34. The one or more non-transitory computer-readable media of any of clauses 31-33, wherein the instructions further cause the one or more processors to perform the steps of determining a second set of parameters associated with a depiction of a second face in a second image; and generating, via execution of the first trained machine learning model, a second set of 3D landmarks on the second face based on the second set of parameters.
35. The one or more non-transitory computer-readable media of any of clauses 31-34, wherein the instructions further cause the one or more processors to perform the step of reconstructing a 3D shape of the second face based on the second set of 3D landmarks.
36. The one or more non-transitory computer-readable media of any of clauses 31-35, wherein the instructions further cause the one or more processors to perform the step of generating a texture for the second face based on a projection of a set of pixel values from the second image onto the 3D shape.
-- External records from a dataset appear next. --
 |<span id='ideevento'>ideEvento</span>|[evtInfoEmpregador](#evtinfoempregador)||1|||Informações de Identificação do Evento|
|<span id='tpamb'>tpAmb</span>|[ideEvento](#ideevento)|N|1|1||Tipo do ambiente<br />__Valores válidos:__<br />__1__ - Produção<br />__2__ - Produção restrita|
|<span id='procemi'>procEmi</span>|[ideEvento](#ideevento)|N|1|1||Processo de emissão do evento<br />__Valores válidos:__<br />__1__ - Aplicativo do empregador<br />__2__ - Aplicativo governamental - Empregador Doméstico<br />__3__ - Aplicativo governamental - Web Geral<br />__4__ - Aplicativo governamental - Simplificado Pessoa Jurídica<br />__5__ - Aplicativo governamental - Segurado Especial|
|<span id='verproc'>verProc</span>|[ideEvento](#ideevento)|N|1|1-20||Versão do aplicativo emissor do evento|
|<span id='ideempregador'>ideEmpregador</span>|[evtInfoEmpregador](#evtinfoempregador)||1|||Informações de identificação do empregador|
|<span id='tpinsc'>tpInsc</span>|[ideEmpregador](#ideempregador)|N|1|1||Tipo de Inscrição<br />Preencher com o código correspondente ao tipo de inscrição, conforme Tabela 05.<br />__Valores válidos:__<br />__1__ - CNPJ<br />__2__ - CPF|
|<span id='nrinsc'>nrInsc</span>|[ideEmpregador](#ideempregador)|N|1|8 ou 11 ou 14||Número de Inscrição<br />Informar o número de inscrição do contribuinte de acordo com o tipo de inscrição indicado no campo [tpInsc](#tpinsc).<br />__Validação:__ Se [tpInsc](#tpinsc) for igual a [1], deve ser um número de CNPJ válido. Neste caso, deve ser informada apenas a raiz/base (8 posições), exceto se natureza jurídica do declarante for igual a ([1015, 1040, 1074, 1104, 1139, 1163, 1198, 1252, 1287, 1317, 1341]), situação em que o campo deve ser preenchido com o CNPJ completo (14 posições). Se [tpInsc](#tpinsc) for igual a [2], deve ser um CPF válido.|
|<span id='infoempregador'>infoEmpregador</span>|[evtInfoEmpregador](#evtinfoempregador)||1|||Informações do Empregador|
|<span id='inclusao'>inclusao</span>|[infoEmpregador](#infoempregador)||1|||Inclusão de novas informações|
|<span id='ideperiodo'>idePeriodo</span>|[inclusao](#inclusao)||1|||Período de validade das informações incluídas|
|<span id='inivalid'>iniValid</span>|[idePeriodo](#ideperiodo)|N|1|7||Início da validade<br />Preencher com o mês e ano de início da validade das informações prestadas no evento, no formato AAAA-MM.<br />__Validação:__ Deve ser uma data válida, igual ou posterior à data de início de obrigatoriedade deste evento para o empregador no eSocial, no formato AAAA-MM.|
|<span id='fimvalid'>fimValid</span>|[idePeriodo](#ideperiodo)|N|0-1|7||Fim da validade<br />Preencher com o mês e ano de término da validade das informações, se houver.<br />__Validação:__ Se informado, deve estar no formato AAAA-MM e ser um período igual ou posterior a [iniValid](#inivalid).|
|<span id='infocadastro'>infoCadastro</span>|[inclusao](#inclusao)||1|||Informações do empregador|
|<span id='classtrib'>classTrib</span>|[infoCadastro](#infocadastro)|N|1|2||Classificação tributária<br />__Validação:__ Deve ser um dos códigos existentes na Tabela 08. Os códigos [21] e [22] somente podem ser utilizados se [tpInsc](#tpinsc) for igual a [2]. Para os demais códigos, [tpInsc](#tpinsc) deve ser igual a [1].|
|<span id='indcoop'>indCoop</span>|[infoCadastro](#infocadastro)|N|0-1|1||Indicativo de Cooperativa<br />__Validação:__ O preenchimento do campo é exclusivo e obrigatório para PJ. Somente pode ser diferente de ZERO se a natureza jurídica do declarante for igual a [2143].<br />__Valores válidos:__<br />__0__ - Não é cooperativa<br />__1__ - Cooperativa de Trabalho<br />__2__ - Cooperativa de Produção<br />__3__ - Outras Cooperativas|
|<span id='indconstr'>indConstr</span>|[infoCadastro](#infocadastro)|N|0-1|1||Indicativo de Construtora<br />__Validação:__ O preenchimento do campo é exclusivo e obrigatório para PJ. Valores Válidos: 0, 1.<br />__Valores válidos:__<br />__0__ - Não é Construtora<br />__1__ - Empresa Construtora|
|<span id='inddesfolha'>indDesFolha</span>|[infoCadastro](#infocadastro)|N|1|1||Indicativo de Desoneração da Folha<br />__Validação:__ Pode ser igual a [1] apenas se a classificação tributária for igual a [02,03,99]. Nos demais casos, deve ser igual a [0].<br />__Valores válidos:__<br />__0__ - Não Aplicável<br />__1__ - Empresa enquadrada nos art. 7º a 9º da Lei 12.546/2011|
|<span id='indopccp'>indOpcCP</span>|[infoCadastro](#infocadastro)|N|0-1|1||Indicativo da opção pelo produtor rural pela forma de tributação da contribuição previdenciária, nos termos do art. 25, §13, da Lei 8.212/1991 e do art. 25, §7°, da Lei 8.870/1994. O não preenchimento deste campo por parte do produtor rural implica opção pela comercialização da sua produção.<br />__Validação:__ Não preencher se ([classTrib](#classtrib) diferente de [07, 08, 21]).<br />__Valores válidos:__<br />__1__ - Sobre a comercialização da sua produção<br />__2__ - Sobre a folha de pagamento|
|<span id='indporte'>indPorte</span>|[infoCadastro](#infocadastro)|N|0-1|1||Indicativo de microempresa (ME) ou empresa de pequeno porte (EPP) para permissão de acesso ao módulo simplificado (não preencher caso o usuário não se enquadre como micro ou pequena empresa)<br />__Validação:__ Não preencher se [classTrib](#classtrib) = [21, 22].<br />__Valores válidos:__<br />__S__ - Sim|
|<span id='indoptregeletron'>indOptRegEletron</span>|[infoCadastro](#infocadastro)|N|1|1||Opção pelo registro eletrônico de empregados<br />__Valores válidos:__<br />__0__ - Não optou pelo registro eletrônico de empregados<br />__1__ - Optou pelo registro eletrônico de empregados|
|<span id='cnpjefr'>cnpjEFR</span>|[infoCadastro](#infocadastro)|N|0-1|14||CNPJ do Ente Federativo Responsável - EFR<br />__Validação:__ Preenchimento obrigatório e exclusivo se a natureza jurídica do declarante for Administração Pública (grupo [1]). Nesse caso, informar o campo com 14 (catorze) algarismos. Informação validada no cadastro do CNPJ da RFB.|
37. The one or more non-transitory computer-readable media of any of clauses 31-36, wherein the instructions further cause the one or more processors to perform the step of generating a texture for the second face based on a projection of a set of pixel values from the second image onto a mesh that is generated based on the second set of 3D landmarks.
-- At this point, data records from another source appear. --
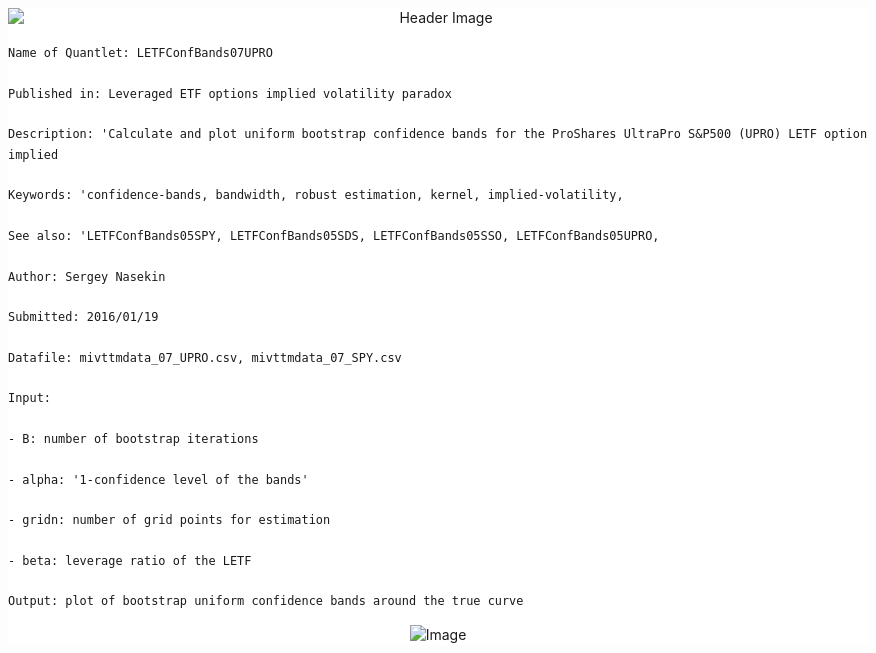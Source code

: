 <div style="margin: 0; padding: 0; text-align: center; border: none;">
<a href="https://quantlet.com" target="_blank" style="text-decoration: none; border: none;">
<img src="https://github.com/StefanGam/test-repo/blob/main/quantlet_design.png?raw=true" alt="Header Image" width="100%" style="margin: 0; padding: 0; display: block; border: none;" />
</a>
</div>

```
Name of Quantlet: LETFConfBands07UPRO

Published in: Leveraged ETF options implied volatility paradox

Description: 'Calculate and plot uniform bootstrap confidence bands for the ProShares UltraPro S&P500 (UPRO) LETF option implied

Keywords: 'confidence-bands, bandwidth, robust estimation, kernel, implied-volatility,

See also: 'LETFConfBands05SPY, LETFConfBands05SDS, LETFConfBands05SSO, LETFConfBands05UPRO,

Author: Sergey Nasekin

Submitted: 2016/01/19

Datafile: mivttmdata_07_UPRO.csv, mivttmdata_07_SPY.csv

Input: 

- B: number of bootstrap iterations

- alpha: '1-confidence level of the bands'

- gridn: number of grid points for estimation

- beta: leverage ratio of the LETF

Output: plot of bootstrap uniform confidence bands around the true curve

```
<div align="center">
<img src="https://raw.githubusercontent.com/QuantLet/LETF-Moneyness/master/LETFConfBands07UPRO/upro07_bands.png" alt="Image" />
</div>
38. The one or more non-transitory computer-readable media of any of clauses 31-37, wherein the one or more losses comprise a Gaussian negative likelihood loss.
39. The one or more non-transitory computer-readable media of any of clauses 31-38, wherein the first set of parameters comprises at least one of a camera parameter or a pose of a head associated with the first face.
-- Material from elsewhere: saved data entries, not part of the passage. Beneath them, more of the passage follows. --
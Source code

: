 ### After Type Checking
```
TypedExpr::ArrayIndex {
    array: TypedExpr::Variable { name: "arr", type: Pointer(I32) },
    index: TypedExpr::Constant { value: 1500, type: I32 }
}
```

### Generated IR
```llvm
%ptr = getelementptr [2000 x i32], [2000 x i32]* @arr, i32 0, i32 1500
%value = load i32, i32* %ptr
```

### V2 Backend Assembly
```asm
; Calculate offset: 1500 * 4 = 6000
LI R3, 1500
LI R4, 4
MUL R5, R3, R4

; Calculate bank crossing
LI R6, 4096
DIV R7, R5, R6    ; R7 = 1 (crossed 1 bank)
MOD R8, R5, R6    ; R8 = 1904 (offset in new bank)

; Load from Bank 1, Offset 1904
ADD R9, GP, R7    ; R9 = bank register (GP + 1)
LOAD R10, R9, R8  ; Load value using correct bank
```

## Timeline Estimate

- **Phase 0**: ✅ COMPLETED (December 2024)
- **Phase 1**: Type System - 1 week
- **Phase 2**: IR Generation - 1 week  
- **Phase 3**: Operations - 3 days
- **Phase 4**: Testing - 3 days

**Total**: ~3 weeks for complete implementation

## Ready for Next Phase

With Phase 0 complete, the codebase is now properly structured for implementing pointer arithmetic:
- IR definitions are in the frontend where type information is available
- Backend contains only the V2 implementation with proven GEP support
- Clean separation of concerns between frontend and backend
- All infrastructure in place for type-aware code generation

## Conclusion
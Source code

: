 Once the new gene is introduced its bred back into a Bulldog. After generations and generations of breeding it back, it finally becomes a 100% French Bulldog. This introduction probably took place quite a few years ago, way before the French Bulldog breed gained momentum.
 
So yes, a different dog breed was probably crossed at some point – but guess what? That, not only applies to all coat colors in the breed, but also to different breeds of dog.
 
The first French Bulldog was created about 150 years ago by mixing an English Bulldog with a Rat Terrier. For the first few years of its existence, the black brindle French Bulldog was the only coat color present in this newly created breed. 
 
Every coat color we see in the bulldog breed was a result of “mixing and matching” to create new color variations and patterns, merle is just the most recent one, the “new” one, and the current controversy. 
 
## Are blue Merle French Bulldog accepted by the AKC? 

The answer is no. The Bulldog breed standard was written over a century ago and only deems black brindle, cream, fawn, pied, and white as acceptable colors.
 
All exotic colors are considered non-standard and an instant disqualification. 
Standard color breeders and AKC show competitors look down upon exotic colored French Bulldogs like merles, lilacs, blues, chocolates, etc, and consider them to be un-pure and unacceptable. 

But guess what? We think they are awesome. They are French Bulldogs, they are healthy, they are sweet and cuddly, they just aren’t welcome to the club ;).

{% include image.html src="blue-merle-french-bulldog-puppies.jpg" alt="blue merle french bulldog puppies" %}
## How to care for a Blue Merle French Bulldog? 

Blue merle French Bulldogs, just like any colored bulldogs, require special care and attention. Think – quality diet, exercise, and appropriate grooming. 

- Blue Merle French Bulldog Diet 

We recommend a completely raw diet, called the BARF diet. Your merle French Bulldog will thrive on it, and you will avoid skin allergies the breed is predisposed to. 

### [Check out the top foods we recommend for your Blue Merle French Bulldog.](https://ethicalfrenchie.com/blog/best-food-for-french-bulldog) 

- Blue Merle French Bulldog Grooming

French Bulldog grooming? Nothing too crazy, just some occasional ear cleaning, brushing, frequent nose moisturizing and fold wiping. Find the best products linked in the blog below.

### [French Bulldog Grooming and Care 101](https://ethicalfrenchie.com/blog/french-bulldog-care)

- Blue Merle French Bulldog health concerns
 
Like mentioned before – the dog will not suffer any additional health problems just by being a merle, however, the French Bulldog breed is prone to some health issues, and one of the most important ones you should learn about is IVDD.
40. In some embodiments, a system comprises one or more memories that store instructions, and one or more processors that are coupled to the one or more memories and, when executing the instructions, are configured to perform the steps of determining a first machine learning model, wherein the first machine learning model is trained based on one or more losses associated with a projection of a first set of three-dimensional (3D) landmarks generated by the first machine learning model onto a two-dimensional (2D) space; determining a set of parameters associated with a depiction of a face in an image; generating, via execution of the first machine learning model, a second set of three-dimensional (3D) landmarks on the face based on the set of parameters; and reconstructing a 3D shape of the face based on the second set of 3D landmarks.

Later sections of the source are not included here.